__Your objective__:
Write out once more the lines running from the top of the entries below to the line with "The short form", both ends included.

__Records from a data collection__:
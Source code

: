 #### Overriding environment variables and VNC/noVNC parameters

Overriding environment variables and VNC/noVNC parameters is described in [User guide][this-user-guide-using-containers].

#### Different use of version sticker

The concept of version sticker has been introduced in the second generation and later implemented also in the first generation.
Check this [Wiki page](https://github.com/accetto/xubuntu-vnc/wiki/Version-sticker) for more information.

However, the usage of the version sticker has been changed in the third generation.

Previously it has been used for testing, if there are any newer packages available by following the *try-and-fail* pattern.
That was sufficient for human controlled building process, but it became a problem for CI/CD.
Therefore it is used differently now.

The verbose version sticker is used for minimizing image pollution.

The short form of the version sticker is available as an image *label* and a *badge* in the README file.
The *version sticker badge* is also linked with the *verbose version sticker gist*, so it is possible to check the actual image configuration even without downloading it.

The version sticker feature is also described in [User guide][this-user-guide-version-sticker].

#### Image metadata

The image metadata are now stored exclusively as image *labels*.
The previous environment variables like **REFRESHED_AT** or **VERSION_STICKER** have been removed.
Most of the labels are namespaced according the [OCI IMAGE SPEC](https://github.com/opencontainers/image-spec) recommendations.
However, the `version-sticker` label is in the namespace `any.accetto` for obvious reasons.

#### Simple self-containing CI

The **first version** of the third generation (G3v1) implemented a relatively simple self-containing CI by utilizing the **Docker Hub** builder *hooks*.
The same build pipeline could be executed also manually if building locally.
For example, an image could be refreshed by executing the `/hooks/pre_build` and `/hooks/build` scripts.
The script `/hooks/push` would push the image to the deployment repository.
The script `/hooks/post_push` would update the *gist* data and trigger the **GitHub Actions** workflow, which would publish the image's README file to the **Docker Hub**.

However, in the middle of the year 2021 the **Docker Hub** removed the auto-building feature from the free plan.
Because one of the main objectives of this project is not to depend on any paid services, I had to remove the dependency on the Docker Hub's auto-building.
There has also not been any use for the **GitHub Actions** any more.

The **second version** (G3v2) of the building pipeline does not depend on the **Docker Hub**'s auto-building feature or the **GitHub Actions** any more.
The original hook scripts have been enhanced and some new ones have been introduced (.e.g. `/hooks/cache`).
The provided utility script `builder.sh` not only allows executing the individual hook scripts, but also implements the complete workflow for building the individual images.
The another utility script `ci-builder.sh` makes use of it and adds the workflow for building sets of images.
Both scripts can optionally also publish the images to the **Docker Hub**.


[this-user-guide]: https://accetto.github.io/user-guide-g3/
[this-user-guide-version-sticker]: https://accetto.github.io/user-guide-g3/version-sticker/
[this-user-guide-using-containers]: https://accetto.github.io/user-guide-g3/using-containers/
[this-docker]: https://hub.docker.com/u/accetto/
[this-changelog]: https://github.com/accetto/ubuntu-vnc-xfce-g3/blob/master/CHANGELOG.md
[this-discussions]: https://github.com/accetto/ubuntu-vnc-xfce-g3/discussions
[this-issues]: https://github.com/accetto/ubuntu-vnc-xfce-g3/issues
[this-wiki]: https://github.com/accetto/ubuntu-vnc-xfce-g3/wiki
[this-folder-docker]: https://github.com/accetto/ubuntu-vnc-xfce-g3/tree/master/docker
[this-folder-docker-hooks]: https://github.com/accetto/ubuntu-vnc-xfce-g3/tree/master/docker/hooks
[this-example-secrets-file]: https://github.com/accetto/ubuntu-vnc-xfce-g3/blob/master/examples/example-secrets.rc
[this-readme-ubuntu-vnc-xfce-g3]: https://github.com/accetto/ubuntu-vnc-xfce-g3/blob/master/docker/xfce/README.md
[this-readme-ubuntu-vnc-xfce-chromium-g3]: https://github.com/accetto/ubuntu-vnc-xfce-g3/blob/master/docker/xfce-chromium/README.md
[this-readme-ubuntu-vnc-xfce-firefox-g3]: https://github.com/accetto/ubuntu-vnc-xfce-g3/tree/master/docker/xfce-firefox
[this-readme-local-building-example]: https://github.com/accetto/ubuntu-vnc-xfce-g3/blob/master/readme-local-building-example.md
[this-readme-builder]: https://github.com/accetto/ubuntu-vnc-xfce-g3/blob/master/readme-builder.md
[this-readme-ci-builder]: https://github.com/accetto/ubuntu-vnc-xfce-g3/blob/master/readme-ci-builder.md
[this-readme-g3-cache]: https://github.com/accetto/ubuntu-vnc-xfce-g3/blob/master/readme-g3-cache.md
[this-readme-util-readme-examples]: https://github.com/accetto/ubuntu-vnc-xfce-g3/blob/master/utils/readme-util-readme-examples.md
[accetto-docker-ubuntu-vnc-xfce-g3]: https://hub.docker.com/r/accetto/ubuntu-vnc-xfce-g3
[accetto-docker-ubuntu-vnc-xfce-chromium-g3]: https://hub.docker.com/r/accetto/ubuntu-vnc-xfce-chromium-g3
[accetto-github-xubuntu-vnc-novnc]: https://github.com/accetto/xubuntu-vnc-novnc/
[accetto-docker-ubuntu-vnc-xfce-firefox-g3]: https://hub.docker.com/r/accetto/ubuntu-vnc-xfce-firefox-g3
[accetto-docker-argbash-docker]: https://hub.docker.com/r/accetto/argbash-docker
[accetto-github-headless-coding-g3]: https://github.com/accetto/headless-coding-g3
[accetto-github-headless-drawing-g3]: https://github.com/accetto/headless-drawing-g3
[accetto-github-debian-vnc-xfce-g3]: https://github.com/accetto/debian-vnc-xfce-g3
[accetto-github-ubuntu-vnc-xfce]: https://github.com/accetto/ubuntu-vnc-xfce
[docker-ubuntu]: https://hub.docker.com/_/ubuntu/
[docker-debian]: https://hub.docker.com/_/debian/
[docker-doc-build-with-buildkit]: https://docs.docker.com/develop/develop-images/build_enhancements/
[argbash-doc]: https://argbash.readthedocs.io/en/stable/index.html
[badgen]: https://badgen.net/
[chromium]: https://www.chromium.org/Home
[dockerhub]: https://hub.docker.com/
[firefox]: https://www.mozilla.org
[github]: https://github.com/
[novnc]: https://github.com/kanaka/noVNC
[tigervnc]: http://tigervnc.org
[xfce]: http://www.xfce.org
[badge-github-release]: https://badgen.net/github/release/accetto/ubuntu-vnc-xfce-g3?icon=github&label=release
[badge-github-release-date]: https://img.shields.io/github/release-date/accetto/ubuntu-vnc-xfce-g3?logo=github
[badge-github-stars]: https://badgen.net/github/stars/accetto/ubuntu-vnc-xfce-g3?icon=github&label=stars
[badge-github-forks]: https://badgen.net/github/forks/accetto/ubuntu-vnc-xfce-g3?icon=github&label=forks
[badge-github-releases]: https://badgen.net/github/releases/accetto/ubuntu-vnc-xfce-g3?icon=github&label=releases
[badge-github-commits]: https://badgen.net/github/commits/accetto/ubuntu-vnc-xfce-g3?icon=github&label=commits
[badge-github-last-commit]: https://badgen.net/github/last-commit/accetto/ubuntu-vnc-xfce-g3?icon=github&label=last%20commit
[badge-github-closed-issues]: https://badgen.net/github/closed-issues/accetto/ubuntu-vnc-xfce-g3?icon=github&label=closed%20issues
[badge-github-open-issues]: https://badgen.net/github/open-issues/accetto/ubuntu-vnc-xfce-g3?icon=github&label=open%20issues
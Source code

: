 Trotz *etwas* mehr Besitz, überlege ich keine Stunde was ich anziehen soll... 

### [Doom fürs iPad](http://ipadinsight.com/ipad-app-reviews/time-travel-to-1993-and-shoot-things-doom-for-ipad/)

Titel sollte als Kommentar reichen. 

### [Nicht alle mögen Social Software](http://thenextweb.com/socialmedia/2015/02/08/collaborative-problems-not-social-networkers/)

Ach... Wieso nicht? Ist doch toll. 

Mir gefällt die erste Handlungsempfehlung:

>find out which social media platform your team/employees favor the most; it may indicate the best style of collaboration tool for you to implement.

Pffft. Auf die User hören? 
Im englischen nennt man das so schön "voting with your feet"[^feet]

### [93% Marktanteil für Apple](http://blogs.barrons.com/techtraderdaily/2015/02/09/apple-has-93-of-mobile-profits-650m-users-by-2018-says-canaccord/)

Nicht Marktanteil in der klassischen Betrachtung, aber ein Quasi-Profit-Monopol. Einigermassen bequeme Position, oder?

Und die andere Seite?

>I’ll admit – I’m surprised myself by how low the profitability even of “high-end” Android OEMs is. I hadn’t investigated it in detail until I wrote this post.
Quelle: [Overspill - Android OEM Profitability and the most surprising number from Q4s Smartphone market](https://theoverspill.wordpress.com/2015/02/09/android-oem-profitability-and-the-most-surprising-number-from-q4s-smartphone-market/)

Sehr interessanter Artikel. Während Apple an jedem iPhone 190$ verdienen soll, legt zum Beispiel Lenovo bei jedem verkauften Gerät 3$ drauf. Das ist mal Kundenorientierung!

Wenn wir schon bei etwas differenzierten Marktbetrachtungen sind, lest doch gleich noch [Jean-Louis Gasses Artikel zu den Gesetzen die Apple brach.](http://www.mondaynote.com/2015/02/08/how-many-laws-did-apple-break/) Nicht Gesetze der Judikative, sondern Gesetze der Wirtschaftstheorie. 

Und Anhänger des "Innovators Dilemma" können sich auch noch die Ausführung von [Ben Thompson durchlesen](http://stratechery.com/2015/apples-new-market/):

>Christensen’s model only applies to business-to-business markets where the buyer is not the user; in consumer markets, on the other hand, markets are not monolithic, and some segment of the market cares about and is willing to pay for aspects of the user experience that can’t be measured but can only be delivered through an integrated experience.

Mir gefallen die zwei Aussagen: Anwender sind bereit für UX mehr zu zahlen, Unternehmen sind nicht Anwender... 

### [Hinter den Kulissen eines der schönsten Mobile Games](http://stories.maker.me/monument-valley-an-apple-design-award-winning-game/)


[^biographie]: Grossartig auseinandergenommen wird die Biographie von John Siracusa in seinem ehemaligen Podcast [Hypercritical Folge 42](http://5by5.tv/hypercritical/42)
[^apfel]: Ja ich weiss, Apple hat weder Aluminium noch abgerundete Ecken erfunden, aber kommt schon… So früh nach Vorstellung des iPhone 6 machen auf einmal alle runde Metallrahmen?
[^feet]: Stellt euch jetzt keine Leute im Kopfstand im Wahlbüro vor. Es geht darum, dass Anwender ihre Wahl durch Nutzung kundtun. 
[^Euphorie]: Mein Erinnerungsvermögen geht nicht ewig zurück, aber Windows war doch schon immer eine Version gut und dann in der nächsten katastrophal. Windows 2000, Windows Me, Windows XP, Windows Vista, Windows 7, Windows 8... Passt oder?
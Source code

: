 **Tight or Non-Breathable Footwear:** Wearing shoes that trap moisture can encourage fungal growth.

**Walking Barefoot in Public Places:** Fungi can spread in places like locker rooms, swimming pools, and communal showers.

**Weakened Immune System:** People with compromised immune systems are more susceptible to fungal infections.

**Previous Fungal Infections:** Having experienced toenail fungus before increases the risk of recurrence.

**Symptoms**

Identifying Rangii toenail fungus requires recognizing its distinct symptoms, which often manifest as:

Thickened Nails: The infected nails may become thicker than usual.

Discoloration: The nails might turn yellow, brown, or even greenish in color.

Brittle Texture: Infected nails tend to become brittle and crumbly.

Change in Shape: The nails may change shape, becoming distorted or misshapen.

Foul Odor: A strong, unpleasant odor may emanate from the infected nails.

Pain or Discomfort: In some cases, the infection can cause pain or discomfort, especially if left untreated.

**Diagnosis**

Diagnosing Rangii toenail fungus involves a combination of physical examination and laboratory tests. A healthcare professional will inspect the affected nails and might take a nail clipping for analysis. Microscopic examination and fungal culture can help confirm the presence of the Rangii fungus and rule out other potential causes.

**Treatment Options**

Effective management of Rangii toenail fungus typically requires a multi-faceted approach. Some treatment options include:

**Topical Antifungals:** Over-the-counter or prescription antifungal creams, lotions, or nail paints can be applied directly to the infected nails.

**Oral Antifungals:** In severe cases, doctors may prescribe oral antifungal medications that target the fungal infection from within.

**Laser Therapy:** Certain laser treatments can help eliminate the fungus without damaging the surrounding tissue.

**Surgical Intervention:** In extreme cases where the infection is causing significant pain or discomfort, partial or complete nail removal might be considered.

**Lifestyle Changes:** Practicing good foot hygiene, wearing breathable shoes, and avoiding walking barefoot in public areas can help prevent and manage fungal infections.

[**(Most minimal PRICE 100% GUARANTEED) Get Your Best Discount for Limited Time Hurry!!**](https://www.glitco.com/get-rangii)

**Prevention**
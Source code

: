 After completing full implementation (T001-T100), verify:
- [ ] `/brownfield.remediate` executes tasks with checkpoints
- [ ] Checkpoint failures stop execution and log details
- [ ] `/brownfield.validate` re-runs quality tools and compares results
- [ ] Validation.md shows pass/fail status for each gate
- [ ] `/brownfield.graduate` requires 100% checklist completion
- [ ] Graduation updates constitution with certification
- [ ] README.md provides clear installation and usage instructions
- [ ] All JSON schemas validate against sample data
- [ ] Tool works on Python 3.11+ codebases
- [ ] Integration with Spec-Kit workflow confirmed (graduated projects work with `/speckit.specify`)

__Response to this task__:
Source code

: #### Overriding environment variables and VNC/noVNC parameters

Overriding environment variables and VNC/noVNC parameters is described in [User guide][this-user-guide-using-containers].

#### Different use of version sticker

The concept of version sticker has been introduced in the second generation and later implemented also in the first generation.
Check this [Wiki page](https://github.com/accetto/xubuntu-vnc/wiki/Version-sticker) for more information.

However, the usage of the version sticker has been changed in the third generation.

Previously it has been used for testing, if there are any newer packages available by following the *try-and-fail* pattern.
That was sufficient for human controlled building process, but it became a problem for CI/CD.
Therefore it is used differently now.

The verbose version sticker is used for minimizing image pollution.

The short form of the version sticker is available as an image *label* and a *badge* in the README file.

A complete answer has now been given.